Present the draft NDA in this order:

**[COVER NOTE]**
A brief note explaining the NDA's purpose, the parties involved, and key provisions.

**[FULL NDA DOCUMENT]**
The complete agreement ready for customization.

**[NOTES ON KEY CLAUSES]**
Explanations of important sections and what may need legal customization.

---

## Key Sections to Include

### Preamble
- Introduce both parties clearly with full legal names and addresses
- State the purpose: exploring a potential business relationship, partnership, merger, etc.
- Define the "Effective Date"

### Definitions
- **Confidential Information**: Specify what is considered confidential (business plans, financial data, technical specs, customer lists, etc.). Include scope.
- **Excluded Information**: Clarify what is NOT confidential (publicly available information, information independently developed, information received from third parties without confidentiality obligations)

### Obligations
- Describe the receiving party's duty to keep information confidential
- Specify approved uses of the information
- Outline permitted disclosures (to employees, advisors, on a need-to-know basis)
- [⚠️ LEGAL REVIEW REQUIRED] Standard of care (e.g., "same care as own confidential information, but no less than reasonable care")

### Permitted Disclosures
- Specify who can be told (employees, advisors, consultants on a need-to-know basis)
- Include a requirement that recipients also agree to confidentiality
- Add exception for legally required disclosures (with notice requirement, if possible)

### Term and Duration
- Define the period during which information is being shared
- Define how long confidentiality obligations survive after the relationship ends
- [⚠️ LEGAL REVIEW REQUIRED] Consider different durations for different information types (trade secrets may require longer protection)

### Return or Destruction
- Specify that the receiving party must return or securely destroy confidential information upon request or upon termination
- Option to certify in writing that destruction is complete
- Consider: does the receiving party keep one copy for legal compliance?

### Remedies
- [⚠️ LEGAL REVIEW REQUIRED] State that breach may cause irreparable harm and that injunctive relief is available
- Clarify that remedies are in addition to other legal remedies available

### General Provisions
- **Governing Law and Jurisdiction**: Specify which state or country's laws govern (e.g., California or England)
- [⚠️ LEGAL REVIEW REQUIRED] Dispute resolution process (litigation, arbitration, mediation)
- **Severability**: If one provision is invalid, others remain in force
- **Entire Agreement**: This NDA supersedes prior discussions
- **Amendments**: Specify that NDA can only be modified in writing, signed by both parties
- **Counterparts**: Parties can sign separate copies

---

## Content Guidelines

- **Plain Language**: Write for a primary-school-educated reader.

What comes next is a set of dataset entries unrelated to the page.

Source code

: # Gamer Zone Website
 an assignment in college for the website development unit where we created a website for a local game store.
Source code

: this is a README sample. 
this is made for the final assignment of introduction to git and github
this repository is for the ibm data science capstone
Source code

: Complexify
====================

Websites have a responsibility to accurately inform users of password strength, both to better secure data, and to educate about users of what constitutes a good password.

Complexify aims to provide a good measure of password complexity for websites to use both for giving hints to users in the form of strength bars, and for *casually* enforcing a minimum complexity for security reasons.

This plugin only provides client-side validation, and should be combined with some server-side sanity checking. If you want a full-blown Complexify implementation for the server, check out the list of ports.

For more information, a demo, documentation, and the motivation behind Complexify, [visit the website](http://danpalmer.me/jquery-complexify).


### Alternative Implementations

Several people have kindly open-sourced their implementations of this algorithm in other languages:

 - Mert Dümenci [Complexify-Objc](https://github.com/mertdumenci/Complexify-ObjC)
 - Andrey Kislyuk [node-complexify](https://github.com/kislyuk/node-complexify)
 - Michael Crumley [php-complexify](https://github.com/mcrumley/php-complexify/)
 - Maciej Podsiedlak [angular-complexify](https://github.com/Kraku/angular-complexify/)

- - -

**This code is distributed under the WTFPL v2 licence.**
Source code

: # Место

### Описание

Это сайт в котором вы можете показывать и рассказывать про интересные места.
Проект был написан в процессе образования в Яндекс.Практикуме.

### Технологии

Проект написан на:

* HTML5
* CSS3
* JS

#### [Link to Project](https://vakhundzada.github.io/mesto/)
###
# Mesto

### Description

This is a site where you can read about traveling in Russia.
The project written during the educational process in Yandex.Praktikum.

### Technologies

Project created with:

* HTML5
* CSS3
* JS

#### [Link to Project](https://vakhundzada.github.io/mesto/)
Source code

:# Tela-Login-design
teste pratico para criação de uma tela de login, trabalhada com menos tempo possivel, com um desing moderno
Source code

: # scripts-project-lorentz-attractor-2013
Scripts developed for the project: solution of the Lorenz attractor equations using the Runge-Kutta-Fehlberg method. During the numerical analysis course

Avoid Latin phrases, unnecessary legal terms.
- **Clarity over Precision**: Choose clear language first. Legal precision can be refined by attorneys.
- **Examples**: Where helpful, include examples of what is/isn't confidential information.
- **Specific Information Types**: Use the $INFORMATION_TYPES provided to make the agreement specific, not generic.
- **Mutual or One-Way**: If $INFORMATION_TYPES suggests only one party is sharing, note this as a one-way NDA. If both, use mutual language.

---

## Output Format

Present the NDA in three parts:

### Part 1: Summary
Bullet-point overview of:
- Parties involved
- Information types covered
- Key duration and terms
- Jurisdiction

### Part 2: Full NDA Document
A complete, ready-to-customize NDA document.

### Part 3: Customization Notes
Guidance on:
- Sections marked for legal review
- Decisions parties need to make
- Common modifications based on situation
- Next steps (legal review, signing process)

---

## Important Reminders

- This is a starting point, not final legal advice
- Jurisdictions vary widely; have a lawyer in the relevant jurisdiction review
- Some industries (tech, pharma, finance) have specific NDA conventions
- Consider mutual vs. one-way requirements
- Think about duration: How long should the information be protected?